▸ Dataset excerpts
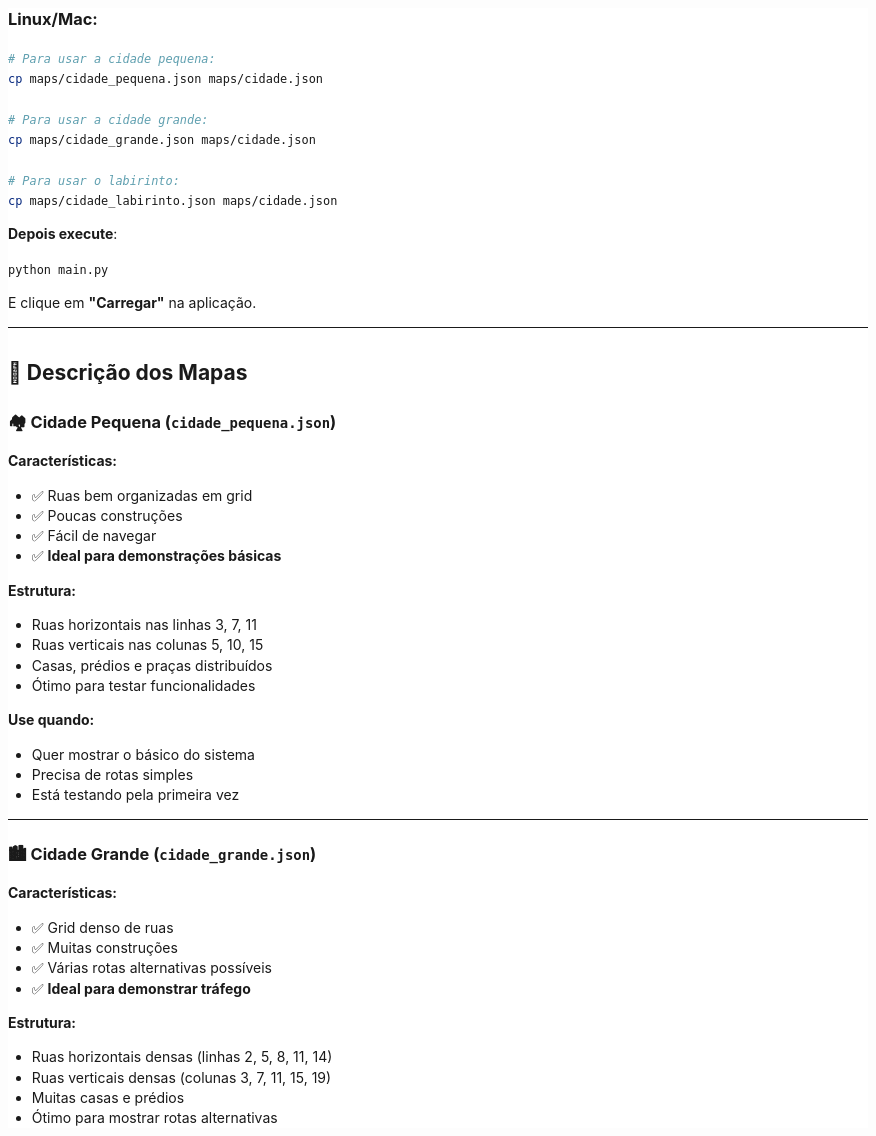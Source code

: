 ### Linux/Mac:

```bash
# Para usar a cidade pequena:
cp maps/cidade_pequena.json maps/cidade.json

# Para usar a cidade grande:
cp maps/cidade_grande.json maps/cidade.json

# Para usar o labirinto:
cp maps/cidade_labirinto.json maps/cidade.json
```

**Depois execute**:
```bash
python main.py
```
E clique em **"Carregar"** na aplicação.

---

## 📖 Descrição dos Mapas

### 🏘️ Cidade Pequena (`cidade_pequena.json`)

**Características:**
- ✅ Ruas bem organizadas em grid
- ✅ Poucas construções
- ✅ Fácil de navegar
- ✅ **Ideal para demonstrações básicas**

**Estrutura:**
- Ruas horizontais nas linhas 3, 7, 11
- Ruas verticais nas colunas 5, 10, 15
- Casas, prédios e praças distribuídos
- Ótimo para testar funcionalidades

**Use quando:**
- Quer mostrar o básico do sistema
- Precisa de rotas simples
- Está testando pela primeira vez

---

### 🏙️ Cidade Grande (`cidade_grande.json`)

**Características:**
- ✅ Grid denso de ruas
- ✅ Muitas construções
- ✅ Várias rotas alternativas possíveis
- ✅ **Ideal para demonstrar tráfego**

**Estrutura:**
- Ruas horizontais densas (linhas 2, 5, 8, 11, 14)
- Ruas verticais densas (colunas 3, 7, 11, 15, 19)
- Muitas casas e prédios
- Ótimo para mostrar rotas alternativas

▸ What this task involves
Copy exactly the lines from the one with "### 🏙️ Cidade" through the last line of the material, keeping both ends.

▸ Problem solution
### 🏙️ Cidade Grande (`cidade_grande.json`)

**Características:**
- ✅ Grid denso de ruas
- ✅ Muitas construções
- ✅ Várias rotas alternativas possíveis
- ✅ **Ideal para demonstrar tráfego**

**Estrutura:**
- Ruas horizontais densas (linhas 2, 5, 8, 11, 14)
- Ruas verticais densas (colunas 3, 7, 11, 15, 19)
- Muitas casas e prédios
- Ótimo para mostrar rotas alternativas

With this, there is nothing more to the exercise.